**** Records supplied ****
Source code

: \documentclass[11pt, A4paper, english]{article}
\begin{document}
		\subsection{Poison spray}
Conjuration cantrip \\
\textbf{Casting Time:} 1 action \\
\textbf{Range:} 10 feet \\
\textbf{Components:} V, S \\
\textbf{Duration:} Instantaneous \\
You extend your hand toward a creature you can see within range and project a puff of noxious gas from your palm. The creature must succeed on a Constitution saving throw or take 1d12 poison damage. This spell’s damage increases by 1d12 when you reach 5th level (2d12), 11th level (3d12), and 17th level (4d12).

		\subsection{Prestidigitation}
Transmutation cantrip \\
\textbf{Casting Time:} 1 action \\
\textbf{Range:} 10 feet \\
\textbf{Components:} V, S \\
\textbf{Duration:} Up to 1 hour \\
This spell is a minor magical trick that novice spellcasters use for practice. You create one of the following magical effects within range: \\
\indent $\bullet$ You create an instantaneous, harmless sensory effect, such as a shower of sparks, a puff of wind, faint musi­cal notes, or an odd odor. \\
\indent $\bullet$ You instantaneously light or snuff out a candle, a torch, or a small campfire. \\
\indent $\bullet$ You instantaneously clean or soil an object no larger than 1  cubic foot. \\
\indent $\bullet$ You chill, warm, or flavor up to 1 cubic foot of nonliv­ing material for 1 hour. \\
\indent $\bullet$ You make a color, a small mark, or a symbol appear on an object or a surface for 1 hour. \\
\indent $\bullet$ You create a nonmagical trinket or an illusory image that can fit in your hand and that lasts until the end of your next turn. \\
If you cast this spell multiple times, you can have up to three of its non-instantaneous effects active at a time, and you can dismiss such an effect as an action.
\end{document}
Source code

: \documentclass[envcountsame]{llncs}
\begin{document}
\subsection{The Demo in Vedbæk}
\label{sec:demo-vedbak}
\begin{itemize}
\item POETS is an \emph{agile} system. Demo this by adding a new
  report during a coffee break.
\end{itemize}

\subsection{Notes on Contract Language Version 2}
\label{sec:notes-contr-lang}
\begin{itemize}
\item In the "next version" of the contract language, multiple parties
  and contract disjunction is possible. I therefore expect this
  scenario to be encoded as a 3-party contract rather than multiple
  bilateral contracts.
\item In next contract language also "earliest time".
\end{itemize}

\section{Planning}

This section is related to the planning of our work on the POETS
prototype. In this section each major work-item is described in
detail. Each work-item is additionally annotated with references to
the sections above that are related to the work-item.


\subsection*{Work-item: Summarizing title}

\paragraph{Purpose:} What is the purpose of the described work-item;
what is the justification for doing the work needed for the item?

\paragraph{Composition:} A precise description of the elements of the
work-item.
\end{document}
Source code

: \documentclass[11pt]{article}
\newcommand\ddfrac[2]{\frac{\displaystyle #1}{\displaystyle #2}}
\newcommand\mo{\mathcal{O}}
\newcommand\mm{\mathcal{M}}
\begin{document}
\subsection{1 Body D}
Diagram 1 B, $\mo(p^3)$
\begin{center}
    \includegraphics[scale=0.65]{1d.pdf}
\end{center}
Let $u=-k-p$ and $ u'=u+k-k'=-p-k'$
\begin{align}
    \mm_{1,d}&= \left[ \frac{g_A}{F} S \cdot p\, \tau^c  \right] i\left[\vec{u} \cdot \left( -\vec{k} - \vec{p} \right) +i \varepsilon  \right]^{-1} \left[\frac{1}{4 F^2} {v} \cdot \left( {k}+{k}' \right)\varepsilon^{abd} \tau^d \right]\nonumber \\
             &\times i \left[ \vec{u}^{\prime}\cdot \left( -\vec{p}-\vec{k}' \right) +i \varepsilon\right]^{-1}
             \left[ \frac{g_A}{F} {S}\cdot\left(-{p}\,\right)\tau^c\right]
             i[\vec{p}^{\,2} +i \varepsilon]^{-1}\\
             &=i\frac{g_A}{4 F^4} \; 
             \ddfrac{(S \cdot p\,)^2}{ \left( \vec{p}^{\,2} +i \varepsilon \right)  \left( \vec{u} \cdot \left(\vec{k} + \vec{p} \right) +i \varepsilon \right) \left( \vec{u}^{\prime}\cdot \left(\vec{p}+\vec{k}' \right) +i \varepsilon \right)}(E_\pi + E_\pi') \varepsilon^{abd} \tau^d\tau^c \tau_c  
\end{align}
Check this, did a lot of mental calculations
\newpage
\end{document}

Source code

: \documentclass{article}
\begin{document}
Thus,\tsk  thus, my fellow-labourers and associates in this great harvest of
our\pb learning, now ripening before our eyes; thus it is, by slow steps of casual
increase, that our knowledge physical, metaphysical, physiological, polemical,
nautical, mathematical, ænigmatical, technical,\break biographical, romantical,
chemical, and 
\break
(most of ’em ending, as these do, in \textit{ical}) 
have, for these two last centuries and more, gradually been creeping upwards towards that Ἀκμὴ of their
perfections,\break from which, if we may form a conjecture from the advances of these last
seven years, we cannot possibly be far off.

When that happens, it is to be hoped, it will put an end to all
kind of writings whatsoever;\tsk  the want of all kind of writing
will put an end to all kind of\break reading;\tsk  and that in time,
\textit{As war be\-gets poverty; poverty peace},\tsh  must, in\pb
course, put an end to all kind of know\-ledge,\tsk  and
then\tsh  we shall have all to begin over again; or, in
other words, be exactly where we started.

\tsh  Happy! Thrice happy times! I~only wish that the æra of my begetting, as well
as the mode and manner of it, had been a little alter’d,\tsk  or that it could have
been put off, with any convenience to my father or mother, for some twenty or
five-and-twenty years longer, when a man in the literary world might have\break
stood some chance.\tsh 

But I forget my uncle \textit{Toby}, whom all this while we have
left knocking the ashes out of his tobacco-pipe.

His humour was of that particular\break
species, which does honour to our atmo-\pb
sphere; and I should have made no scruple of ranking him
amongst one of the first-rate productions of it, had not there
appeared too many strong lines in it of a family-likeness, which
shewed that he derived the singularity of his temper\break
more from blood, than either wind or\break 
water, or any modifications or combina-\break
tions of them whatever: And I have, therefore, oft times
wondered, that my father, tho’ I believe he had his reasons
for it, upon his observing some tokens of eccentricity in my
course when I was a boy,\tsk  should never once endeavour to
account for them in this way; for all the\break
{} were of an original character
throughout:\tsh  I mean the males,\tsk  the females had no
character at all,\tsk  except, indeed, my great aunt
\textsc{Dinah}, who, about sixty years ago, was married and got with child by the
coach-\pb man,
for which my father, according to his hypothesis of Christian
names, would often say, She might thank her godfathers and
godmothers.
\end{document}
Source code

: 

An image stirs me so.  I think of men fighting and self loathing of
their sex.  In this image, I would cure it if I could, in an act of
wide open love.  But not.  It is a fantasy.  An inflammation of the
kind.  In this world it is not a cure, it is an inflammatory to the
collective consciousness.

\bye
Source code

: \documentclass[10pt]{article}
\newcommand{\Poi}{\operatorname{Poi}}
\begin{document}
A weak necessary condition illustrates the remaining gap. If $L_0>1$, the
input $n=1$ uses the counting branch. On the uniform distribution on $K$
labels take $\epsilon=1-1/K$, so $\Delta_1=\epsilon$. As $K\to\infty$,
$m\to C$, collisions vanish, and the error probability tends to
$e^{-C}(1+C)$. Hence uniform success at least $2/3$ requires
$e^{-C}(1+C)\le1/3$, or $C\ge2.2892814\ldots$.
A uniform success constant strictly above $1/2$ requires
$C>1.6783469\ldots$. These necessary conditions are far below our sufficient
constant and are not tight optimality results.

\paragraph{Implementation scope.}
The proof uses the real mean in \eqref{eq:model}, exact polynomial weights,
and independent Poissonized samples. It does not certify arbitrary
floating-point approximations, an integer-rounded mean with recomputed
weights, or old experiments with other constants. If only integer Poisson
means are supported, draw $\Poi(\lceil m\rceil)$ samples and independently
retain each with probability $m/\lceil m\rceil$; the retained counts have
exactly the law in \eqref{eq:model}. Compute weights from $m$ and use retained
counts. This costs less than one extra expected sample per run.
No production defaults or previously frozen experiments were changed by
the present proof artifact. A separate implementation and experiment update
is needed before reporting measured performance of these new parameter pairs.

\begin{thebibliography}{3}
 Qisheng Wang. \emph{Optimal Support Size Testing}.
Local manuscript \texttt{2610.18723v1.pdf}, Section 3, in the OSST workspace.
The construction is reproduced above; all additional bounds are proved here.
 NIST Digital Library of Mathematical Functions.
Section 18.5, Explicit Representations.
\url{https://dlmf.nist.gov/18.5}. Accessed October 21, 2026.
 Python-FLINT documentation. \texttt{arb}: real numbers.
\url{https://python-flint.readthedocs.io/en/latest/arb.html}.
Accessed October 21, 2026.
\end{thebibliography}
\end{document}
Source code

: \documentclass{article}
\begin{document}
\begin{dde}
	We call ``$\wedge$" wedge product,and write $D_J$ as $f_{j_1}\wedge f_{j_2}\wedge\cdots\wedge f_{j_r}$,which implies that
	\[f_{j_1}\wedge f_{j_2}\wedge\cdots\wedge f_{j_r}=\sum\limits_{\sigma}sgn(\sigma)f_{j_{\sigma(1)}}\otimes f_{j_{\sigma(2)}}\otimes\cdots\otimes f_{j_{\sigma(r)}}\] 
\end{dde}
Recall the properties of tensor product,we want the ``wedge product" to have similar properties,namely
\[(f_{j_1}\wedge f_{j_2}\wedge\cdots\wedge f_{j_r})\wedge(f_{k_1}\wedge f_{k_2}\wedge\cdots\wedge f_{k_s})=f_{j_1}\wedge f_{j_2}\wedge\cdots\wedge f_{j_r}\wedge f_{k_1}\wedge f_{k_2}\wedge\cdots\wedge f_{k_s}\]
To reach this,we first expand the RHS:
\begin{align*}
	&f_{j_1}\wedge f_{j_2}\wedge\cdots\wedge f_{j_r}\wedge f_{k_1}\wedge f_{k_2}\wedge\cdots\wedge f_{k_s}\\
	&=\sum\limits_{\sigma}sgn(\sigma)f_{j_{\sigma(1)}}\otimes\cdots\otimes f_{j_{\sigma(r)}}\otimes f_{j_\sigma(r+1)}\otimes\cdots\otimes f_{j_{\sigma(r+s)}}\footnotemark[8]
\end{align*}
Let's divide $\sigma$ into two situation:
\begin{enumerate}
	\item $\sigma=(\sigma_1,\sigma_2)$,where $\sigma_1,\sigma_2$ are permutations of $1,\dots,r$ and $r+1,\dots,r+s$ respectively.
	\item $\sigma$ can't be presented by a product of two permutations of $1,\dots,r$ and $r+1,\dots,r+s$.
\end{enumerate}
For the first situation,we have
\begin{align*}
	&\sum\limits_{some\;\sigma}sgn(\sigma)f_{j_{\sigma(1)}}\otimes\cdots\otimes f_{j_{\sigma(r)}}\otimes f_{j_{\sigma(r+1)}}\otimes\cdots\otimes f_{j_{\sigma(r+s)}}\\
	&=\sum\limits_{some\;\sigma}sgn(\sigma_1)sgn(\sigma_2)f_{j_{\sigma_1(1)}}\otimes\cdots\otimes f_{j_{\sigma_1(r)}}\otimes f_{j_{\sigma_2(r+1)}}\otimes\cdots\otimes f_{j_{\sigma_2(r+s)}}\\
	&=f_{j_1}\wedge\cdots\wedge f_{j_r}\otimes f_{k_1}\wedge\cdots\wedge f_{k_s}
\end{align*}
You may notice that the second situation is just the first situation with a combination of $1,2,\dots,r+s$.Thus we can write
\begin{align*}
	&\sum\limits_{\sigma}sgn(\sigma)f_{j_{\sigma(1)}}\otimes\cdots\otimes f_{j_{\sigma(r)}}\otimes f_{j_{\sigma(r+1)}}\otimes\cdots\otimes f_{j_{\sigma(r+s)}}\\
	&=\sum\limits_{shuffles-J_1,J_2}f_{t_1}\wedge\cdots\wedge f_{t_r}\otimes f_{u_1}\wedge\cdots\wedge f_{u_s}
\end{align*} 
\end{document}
****
**Activity**: A single number is the expected answer: how many lines of the records above contain the word "Duration".

**Written reply**: 2